# [Material provided]
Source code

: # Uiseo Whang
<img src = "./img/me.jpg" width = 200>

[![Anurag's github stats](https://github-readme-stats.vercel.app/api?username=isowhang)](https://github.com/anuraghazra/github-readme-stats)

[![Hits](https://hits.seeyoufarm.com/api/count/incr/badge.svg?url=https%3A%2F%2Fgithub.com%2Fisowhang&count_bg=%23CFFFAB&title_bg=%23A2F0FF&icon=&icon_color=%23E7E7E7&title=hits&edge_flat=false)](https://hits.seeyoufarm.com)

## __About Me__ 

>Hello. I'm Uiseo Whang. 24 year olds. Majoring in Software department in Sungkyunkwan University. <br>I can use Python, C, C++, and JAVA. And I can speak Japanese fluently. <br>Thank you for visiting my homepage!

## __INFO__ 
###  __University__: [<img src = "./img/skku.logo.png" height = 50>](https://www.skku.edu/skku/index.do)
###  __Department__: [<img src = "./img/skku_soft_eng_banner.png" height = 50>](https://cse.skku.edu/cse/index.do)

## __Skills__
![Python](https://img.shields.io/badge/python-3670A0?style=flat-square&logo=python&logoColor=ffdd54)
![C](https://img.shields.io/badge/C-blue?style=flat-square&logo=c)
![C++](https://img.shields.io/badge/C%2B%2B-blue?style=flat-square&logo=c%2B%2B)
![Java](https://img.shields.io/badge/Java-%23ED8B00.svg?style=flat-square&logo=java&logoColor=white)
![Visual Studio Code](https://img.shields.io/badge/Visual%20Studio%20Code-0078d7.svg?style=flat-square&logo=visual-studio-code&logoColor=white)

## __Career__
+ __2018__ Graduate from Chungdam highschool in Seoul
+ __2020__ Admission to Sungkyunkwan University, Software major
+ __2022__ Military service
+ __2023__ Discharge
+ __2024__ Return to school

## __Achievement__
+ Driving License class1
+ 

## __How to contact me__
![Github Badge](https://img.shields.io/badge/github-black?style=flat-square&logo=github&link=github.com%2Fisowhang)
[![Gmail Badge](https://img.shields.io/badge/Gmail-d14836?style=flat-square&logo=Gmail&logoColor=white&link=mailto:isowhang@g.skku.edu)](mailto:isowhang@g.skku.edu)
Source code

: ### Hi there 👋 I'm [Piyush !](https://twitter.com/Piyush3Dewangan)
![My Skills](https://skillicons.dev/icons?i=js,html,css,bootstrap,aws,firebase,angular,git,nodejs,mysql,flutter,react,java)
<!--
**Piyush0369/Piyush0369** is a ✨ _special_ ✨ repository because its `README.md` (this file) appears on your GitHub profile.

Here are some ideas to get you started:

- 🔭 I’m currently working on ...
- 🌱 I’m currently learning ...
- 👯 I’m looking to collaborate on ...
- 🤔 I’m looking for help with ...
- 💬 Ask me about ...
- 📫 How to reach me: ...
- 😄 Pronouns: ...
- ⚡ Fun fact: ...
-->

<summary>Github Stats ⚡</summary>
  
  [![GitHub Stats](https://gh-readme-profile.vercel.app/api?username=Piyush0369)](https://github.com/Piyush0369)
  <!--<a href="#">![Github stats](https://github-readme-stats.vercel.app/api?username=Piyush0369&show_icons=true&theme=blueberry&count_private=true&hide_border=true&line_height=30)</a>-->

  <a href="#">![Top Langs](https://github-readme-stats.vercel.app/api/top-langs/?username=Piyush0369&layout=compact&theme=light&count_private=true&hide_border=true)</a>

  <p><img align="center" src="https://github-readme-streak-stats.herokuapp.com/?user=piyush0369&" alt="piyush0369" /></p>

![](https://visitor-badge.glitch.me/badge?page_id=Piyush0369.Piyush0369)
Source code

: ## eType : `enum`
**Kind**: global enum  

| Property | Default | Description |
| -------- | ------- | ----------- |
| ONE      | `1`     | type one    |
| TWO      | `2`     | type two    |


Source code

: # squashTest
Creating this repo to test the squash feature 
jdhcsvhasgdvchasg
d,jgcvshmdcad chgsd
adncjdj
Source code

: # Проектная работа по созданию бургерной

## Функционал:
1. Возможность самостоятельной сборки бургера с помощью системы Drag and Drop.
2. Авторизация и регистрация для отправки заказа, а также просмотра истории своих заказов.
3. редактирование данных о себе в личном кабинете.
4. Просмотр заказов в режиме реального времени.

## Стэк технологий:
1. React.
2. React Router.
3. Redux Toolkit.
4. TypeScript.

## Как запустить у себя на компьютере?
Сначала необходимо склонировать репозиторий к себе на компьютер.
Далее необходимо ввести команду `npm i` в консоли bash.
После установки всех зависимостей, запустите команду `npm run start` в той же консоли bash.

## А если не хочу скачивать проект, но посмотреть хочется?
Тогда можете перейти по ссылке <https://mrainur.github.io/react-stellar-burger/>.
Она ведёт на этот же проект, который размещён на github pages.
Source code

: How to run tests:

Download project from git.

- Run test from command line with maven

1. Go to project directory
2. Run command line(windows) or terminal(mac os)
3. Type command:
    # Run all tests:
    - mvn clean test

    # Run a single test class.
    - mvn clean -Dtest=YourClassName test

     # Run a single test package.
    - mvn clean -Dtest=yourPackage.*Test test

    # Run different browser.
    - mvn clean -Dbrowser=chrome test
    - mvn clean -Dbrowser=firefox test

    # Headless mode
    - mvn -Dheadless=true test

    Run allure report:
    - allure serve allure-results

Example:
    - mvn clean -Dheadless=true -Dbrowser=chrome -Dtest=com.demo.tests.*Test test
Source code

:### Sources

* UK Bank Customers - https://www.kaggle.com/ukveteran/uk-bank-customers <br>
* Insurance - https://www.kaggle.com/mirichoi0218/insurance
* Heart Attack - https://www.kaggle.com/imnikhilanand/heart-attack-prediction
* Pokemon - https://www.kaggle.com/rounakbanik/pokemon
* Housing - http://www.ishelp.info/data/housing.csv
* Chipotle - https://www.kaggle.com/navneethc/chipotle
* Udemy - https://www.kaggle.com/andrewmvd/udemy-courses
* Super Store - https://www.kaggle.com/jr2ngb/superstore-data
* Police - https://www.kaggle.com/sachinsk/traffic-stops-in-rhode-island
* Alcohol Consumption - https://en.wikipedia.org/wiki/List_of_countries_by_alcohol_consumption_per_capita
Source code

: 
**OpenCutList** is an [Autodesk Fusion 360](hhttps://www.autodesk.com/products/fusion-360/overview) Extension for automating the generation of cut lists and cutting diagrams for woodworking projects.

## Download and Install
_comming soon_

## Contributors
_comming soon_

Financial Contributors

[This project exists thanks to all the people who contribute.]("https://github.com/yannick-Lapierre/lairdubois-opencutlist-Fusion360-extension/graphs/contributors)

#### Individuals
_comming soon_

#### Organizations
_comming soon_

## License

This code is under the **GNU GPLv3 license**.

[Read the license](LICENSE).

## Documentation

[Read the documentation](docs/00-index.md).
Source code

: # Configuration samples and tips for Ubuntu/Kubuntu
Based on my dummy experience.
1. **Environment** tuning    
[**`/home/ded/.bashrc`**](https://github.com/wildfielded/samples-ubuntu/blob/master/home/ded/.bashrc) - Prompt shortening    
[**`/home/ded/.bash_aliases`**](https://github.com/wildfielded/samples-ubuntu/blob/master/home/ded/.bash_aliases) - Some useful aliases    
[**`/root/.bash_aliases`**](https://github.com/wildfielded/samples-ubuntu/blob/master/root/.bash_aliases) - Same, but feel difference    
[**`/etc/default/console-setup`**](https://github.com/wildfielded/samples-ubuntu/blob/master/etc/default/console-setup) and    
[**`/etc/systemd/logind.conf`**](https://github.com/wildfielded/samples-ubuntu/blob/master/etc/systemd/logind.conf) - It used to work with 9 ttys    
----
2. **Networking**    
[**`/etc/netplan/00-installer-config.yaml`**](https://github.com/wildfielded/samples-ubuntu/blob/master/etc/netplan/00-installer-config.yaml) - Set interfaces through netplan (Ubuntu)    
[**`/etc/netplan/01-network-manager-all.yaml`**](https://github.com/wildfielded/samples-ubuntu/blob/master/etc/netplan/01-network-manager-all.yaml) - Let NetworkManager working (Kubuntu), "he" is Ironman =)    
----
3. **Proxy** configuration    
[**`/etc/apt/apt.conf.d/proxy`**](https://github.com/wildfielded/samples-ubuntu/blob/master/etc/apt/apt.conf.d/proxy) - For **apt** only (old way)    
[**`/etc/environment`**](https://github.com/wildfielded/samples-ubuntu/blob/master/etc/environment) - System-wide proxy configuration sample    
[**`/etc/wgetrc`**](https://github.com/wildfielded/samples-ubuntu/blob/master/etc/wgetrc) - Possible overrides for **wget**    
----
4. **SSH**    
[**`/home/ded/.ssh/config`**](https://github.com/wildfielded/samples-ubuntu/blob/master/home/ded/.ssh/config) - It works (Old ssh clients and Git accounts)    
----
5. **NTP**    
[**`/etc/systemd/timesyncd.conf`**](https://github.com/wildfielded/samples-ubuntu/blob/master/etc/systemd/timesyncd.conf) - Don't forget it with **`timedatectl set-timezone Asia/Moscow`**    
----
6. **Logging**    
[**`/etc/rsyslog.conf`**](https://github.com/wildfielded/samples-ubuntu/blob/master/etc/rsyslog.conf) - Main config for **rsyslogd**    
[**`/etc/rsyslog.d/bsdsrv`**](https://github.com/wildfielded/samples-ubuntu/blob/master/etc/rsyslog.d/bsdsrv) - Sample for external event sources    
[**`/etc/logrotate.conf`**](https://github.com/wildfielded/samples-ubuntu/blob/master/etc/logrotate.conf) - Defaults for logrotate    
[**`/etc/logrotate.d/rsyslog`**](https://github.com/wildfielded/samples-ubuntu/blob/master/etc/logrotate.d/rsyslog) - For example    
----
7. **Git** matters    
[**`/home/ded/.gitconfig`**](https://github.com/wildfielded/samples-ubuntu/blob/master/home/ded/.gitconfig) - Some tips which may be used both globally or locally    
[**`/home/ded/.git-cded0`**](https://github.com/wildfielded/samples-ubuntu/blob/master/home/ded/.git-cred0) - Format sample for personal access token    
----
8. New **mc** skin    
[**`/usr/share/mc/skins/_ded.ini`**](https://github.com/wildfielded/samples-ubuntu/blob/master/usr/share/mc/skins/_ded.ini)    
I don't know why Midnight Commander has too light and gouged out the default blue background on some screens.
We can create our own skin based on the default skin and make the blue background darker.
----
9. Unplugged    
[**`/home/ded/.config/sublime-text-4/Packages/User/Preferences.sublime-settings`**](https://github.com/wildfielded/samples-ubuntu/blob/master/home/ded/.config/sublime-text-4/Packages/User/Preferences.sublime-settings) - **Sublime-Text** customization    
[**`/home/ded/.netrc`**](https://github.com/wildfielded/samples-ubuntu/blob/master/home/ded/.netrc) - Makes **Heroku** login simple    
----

# [What needs to be done]
Stop at the line containing "## __Skills__". Please print exactly every line before it from the start of the records, plus that line itself, and nothing else.

# [Task answer]
Source code

: # Uiseo Whang
<img src = "./img/me.jpg" width = 200>

[![Anurag's github stats](https://github-readme-stats.vercel.app/api?username=isowhang)](https://github.com/anuraghazra/github-readme-stats)

[![Hits](https://hits.seeyoufarm.com/api/count/incr/badge.svg?url=https%3A%2F%2Fgithub.com%2Fisowhang&count_bg=%23CFFFAB&title_bg=%23A2F0FF&icon=&icon_color=%23E7E7E7&title=hits&edge_flat=false)](https://hits.seeyoufarm.com)

## __About Me__ 

>Hello. I'm Uiseo Whang. 24 year olds. Majoring in Software department in Sungkyunkwan University. <br>I can use Python, C, C++, and JAVA. And I can speak Japanese fluently. <br>Thank you for visiting my homepage!

## __INFO__ 
###  __University__: [<img src = "./img/skku.logo.png" height = 50>](https://www.skku.edu/skku/index.do)
###  __Department__: [<img src = "./img/skku_soft_eng_banner.png" height = 50>](https://cse.skku.edu/cse/index.do)

## __Skills__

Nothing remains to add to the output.